> [WORK TO BE COMPLETED]
Images excluded, return every record exactly as it reads.

↓

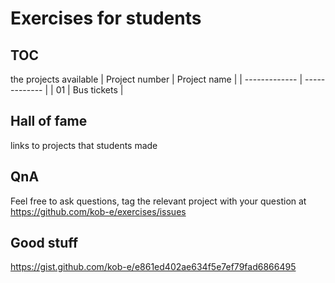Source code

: # Exercises for students

## TOC
the projects available
| Project number | Project name  |
| -------------  | ------------- |
| 01             | Bus tickets   |

## Hall of fame
links to projects that students made

## QnA
Feel free to ask questions, tag the relevant project with your question at https://github.com/kob-e/exercises/issues


## Good stuff
https://gist.github.com/kob-e/e861ed402ae634f5e7ef79fad6866495
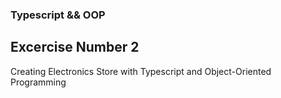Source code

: ### Typescript && OOP
## Excercise Number 2

Creating Electronics Store with Typescript and Object-Oriented Programming
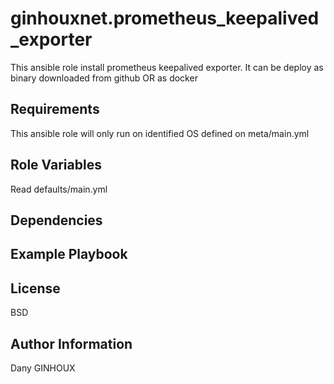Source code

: ginhouxnet.prometheus_keepalived_exporter
=========

This ansible role install prometheus keepalived exporter.
It can be deploy as binary downloaded from github OR as docker



Requirements
------------

This ansible role will only run on identified OS defined on meta/main.yml


Role Variables
--------------

Read defaults/main.yml



Dependencies
------------




Example Playbook
----------------



License
-------

BSD


Author Information
------------------

Dany GINHOUX

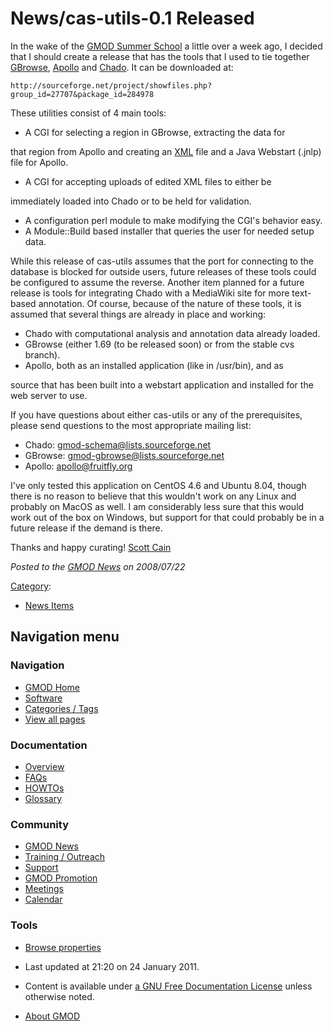 



<span id="top"></span>




# <span dir="auto">News/cas-utils-0.1 Released</span>









In the wake of the <a href="../GMOD_Summer_School" class="mw-redirect"
title="GMOD Summer School">GMOD Summer School</a> a little over a week
ago, I decided that I should create a release that has the tools that I
used to tie together [GBrowse](../GBrowse.1 "GBrowse"),
[Apollo](../Apollo.1 "Apollo") and
<a href="../Chado" class="mw-redirect" title="Chado">Chado</a>. It can
be downloaded at:

    http://sourceforge.net/project/showfiles.php?group_id=27707&package_id=284978

These utilities consist of 4 main tools:

- A CGI for selecting a region in GBrowse, extracting the data for

that region from Apollo and creating an
[XML](../Glossary#XML "Glossary") file and a Java Webstart (.jnlp) file
for Apollo.

- A CGI for accepting uploads of edited XML files to either be

immediately loaded into Chado or to be held for validation.

- A configuration perl module to make modifying the CGI's behavior easy.
- A Module::Build based installer that queries the user for needed setup
  data.

While this release of cas-utils assumes that the port for connecting to
the database is blocked for outside users, future releases of these
tools could be configured to assume the reverse. Another item planned
for a future release is tools for integrating Chado with a MediaWiki
site for more text-based annotation. Of course, because of the nature of
these tools, it is assumed that several things are already in place and
working:

- Chado with computational analysis and annotation data already loaded.
- GBrowse (either 1.69 (to be released soon) or from the stable cvs
  branch).
- Apollo, both as an installed application (like in /usr/bin), and as

source that has been built into a webstart application and installed for
the web server to use.

If you have questions about either cas-utils or any of the
prerequisites, please send questions to the most appropriate mailing
list:

- Chado:
  <a href="mailto:gmod-schema@lists.sourceforge.net" class="external text"
  rel="nofollow">gmod-schema@lists.sourceforge.net</a>
- GBrowse: <a href="mailto:gmod-gbrowse@lists.sourceforge.net"
  class="external text"
  rel="nofollow">gmod-gbrowse@lists.sourceforge.net</a>
- Apollo: <a href="mailto:apollo@fruitfly.org" class="external text"
  rel="nofollow">apollo@fruitfly.org</a>

I've only tested this application on CentOS 4.6 and Ubuntu 8.04, though
there is no reason to believe that this wouldn't work on any Linux and
probably on MacOS as well. I am considerably less sure that this would
work out of the box on Windows, but support for that could probably be
in a future release if the demand is there.

Thanks and happy curating! [Scott Cain](../User%3AScott "User%3AScott")

  



*Posted to the [GMOD News](../GMOD_News "GMOD News") on 2008/07/22*






[Category](../Special%3ACategories "Special%3ACategories"):

- [News Items](../Category%3ANews_Items "Category%3ANews Items")






## Navigation menu






### 



<a href="../Main_Page"
style="background-image: url(../../images/GMOD-cogs.png);"
title="Visit the main page"></a>


### Navigation



- <span id="n-GMOD-Home">[GMOD Home](../Main_Page)</span>
- <span id="n-Software">[Software](../GMOD_Components)</span>
- <span id="n-Categories-.2F-Tags">[Categories /
  Tags](../Categories)</span>
- <span id="n-View-all-pages">[View all
  pages](../Special:AllPages)</span>




### Documentation



- <span id="n-Overview">[Overview](../Overview)</span>
- <span id="n-FAQs">[FAQs](../Category%3AFAQ)</span>
- <span id="n-HOWTOs">[HOWTOs](../Category%3AHOWTO)</span>
- <span id="n-Glossary">[Glossary](../Glossary)</span>




### Community



- <span id="n-GMOD-News">[GMOD News](../GMOD_News)</span>
- <span id="n-Training-.2F-Outreach">[Training /
  Outreach](../Training_and_Outreach)</span>
- <span id="n-Support">[Support](../Support)</span>
- <span id="n-GMOD-Promotion">[GMOD Promotion](../GMOD_Promotion)</span>
- <span id="n-Meetings">[Meetings](../Meetings)</span>
- <span id="n-Calendar">[Calendar](../Calendar)</span>




### Tools

- <span id="t-smwbrowselink"><a href="../Special%3ABrowse/News-2Fcas-2Dutils-2D0.1_Released"
  rel="smw-browse">Browse properties</a></span>



- <span id="footer-info-lastmod">Last updated at 21:20 on 24 January
  2011.</span>
<!-- - <span id="footer-info-viewcount">6,353 page views.</span> -->
- <span id="footer-info-copyright">Content is available under
  <a href="http://www.gnu.org/licenses/fdl-1.3.html" class="external"
  rel="nofollow">a GNU Free Documentation License</a> unless otherwise
  noted.</span>

<!-- -->

- <span id="footer-places-about">[About
  GMOD](../GMOD%3AAbout "GMOD%3AAbout")</span>

<!-- -->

↑

> [TASK RESULT]
Source code

: # Exercises for students

## TOC
the projects available
| Project number | Project name  |
| -------------  | ------------- |
| 01             | Bus tickets   |

## Hall of fame
links to projects that students made

## QnA
Feel free to ask questions, tag the relevant project with your question at https://github.com/kob-e/exercises/issues


## Good stuff
https://gist.github.com/kob-e/e861ed402ae634f5e7ef79fad6866495
Source code

: ### Typescript && OOP
## Excercise Number 2

Creating Electronics Store with Typescript and Object-Oriented Programming
Source code

: ginhouxnet.prometheus_keepalived_exporter
=========

This ansible role install prometheus keepalived exporter.
It can be deploy as binary downloaded from github OR as docker



Requirements
------------

This ansible role will only run on identified OS defined on meta/main.yml


Role Variables
--------------

Read defaults/main.yml



Dependencies
------------




Example Playbook
----------------



License
-------

BSD


Author Information
------------------

Dany GINHOUX




<span id="top"></span>




# <span dir="auto">News/cas-utils-0.1 Released</span>









In the wake of the <a href="../GMOD_Summer_School" class="mw-redirect"
title="GMOD Summer School">GMOD Summer School</a> a little over a week
ago, I decided that I should create a release that has the tools that I
used to tie together [GBrowse](../GBrowse.1 "GBrowse"),
[Apollo](../Apollo.1 "Apollo") and
<a href="../Chado" class="mw-redirect" title="Chado">Chado</a>. It can
be downloaded at:

    http://sourceforge.net/project/showfiles.php?group_id=27707&package_id=284978

These utilities consist of 4 main tools:

- A CGI for selecting a region in GBrowse, extracting the data for

that region from Apollo and creating an
[XML](../Glossary#XML "Glossary") file and a Java Webstart (.jnlp) file
for Apollo.

- A CGI for accepting uploads of edited XML files to either be

immediately loaded into Chado or to be held for validation.

- A configuration perl module to make modifying the CGI's behavior easy.
- A Module::Build based installer that queries the user for needed setup
  data.

While this release of cas-utils assumes that the port for connecting to
the database is blocked for outside users, future releases of these
tools could be configured to assume the reverse. Another item planned
for a future release is tools for integrating Chado with a MediaWiki
site for more text-based annotation. Of course, because of the nature of
these tools, it is assumed that several things are already in place and
working:

- Chado with computational analysis and annotation data already loaded.
- GBrowse (either 1.69 (to be released soon) or from the stable cvs
  branch).
- Apollo, both as an installed application (like in /usr/bin), and as

source that has been built into a webstart application and installed for
the web server to use.

If you have questions about either cas-utils or any of the
prerequisites, please send questions to the most appropriate mailing
list:

- Chado:
  <a href="mailto:gmod-schema@lists.sourceforge.net" class="external text"
  rel="nofollow">gmod-schema@lists.sourceforge.net</a>
- GBrowse: <a href="mailto:gmod-gbrowse@lists.sourceforge.net"
  class="external text"
  rel="nofollow">gmod-gbrowse@lists.sourceforge.net</a>
- Apollo: <a href="mailto:apollo@fruitfly.org" class="external text"
  rel="nofollow">apollo@fruitfly.org</a>

I've only tested this application on CentOS 4.6 and Ubuntu 8.04, though
there is no reason to believe that this wouldn't work on any Linux and
probably on MacOS as well. I am considerably less sure that this would
work out of the box on Windows, but support for that could probably be
in a future release if the demand is there.

Thanks and happy curating! [Scott Cain](../User%3AScott "User%3AScott")

  



*Posted to the [GMOD News](../GMOD_News "GMOD News") on 2008/07/22*






[Category](../Special%3ACategories "Special%3ACategories"):

- [News Items](../Category%3ANews_Items "Category%3ANews Items")






## Navigation menu






### 



<a href="../Main_Page"
style="background-image: url(../../images/GMOD-cogs.png);"
title="Visit the main page"></a>


### Navigation



- <span id="n-GMOD-Home">[GMOD Home](../Main_Page)</span>
- <span id="n-Software">[Software](../GMOD_Components)</span>
- <span id="n-Categories-.2F-Tags">[Categories /
  Tags](../Categories)</span>
- <span id="n-View-all-pages">[View all
  pages](../Special:AllPages)</span>




### Documentation



- <span id="n-Overview">[Overview](../Overview)</span>
- <span id="n-FAQs">[FAQs](../Category%3AFAQ)</span>
- <span id="n-HOWTOs">[HOWTOs](../Category%3AHOWTO)</span>
- <span id="n-Glossary">[Glossary](../Glossary)</span>




### Community



- <span id="n-GMOD-News">[GMOD News](../GMOD_News)</span>
- <span id="n-Training-.2F-Outreach">[Training /
  Outreach](../Training_and_Outreach)</span>
- <span id="n-Support">[Support](../Support)</span>
- <span id="n-GMOD-Promotion">[GMOD Promotion](../GMOD_Promotion)</span>
- <span id="n-Meetings">[Meetings](../Meetings)</span>
- <span id="n-Calendar">[Calendar](../Calendar)</span>




### Tools

- <span id="t-smwbrowselink"><a href="../Special%3ABrowse/News-2Fcas-2Dutils-2D0.1_Released"
  rel="smw-browse">Browse properties</a></span>



- <span id="footer-info-lastmod">Last updated at 21:20 on 24 January
  2011.</span>
<!-- - <span id="footer-info-viewcount">6,353 page views.</span> -->
- <span id="footer-info-copyright">Content is available under
  <a href="http://www.gnu.org/licenses/fdl-1.3.html" class="external"
  rel="nofollow">a GNU Free Documentation License</a> unless otherwise
  noted.</span>

<!-- -->

- <span id="footer-places-about">[About
  GMOD](../GMOD%3AAbout "GMOD%3AAbout")</span>

<!-- -->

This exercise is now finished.